-- MATERIAL PROVIDED follows --

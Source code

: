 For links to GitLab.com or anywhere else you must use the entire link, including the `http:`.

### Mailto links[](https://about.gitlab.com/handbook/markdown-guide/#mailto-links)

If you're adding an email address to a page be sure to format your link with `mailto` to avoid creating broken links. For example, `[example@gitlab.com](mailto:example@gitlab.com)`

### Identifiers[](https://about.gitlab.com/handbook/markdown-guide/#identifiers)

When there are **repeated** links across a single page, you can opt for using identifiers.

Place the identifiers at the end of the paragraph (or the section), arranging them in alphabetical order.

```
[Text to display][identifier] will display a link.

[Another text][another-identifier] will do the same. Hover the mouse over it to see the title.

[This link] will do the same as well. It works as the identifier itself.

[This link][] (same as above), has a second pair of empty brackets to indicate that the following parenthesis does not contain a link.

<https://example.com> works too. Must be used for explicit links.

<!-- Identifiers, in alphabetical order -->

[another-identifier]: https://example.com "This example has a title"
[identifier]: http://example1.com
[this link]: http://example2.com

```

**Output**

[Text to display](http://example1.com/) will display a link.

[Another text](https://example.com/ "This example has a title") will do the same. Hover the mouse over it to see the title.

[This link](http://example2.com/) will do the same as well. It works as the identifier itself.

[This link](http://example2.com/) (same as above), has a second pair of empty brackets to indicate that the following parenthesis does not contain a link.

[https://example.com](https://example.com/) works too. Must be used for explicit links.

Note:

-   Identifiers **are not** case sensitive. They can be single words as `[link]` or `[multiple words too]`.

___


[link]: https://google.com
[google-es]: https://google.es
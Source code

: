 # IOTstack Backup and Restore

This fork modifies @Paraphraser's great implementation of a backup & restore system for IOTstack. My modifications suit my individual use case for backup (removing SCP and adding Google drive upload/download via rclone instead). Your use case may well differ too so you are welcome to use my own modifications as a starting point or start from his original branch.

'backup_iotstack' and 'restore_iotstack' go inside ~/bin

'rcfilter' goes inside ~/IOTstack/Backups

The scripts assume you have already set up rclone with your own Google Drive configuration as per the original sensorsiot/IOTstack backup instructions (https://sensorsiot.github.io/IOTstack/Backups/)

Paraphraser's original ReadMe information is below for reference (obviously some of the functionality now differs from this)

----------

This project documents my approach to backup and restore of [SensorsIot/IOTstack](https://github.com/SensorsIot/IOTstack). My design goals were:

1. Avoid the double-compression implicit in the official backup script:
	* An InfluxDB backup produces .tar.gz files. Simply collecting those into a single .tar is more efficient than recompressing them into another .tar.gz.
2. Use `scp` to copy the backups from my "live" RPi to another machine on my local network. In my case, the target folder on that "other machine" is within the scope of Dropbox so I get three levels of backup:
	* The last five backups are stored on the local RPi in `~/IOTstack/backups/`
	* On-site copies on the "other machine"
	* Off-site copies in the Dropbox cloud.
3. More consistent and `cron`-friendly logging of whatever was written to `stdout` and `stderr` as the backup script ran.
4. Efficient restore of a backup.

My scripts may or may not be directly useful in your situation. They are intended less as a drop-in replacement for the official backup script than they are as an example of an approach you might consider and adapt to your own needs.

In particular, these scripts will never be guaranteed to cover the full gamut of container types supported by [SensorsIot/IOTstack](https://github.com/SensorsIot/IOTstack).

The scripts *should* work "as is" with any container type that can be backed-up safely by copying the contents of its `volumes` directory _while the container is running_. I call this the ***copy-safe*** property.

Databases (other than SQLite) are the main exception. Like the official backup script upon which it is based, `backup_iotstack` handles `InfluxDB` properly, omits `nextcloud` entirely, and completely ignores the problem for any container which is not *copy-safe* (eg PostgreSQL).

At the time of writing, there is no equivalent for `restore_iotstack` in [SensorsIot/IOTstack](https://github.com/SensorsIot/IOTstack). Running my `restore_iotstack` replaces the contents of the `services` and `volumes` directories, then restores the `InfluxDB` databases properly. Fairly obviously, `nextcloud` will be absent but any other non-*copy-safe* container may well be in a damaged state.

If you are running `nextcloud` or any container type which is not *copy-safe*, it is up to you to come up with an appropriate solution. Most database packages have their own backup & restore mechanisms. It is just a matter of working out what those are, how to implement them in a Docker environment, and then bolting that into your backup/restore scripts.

-- MATERIAL PROVIDED concluded --

Return every line from the entries above that includes the word "there".

When there are **repeated** links across a single page, you can opt for using identifiers.
At the time of writing, there is no equivalent for `restore_iotstack` in [SensorsIot/IOTstack](https://github.com/SensorsIot/IOTstack). Running my `restore_iotstack` replaces the contents of the `services` and `volumes` directories, then restores the `InfluxDB` databases properly. Fairly obviously, `nextcloud` will be absent but any other non-*copy-safe* container may well be in a damaged state.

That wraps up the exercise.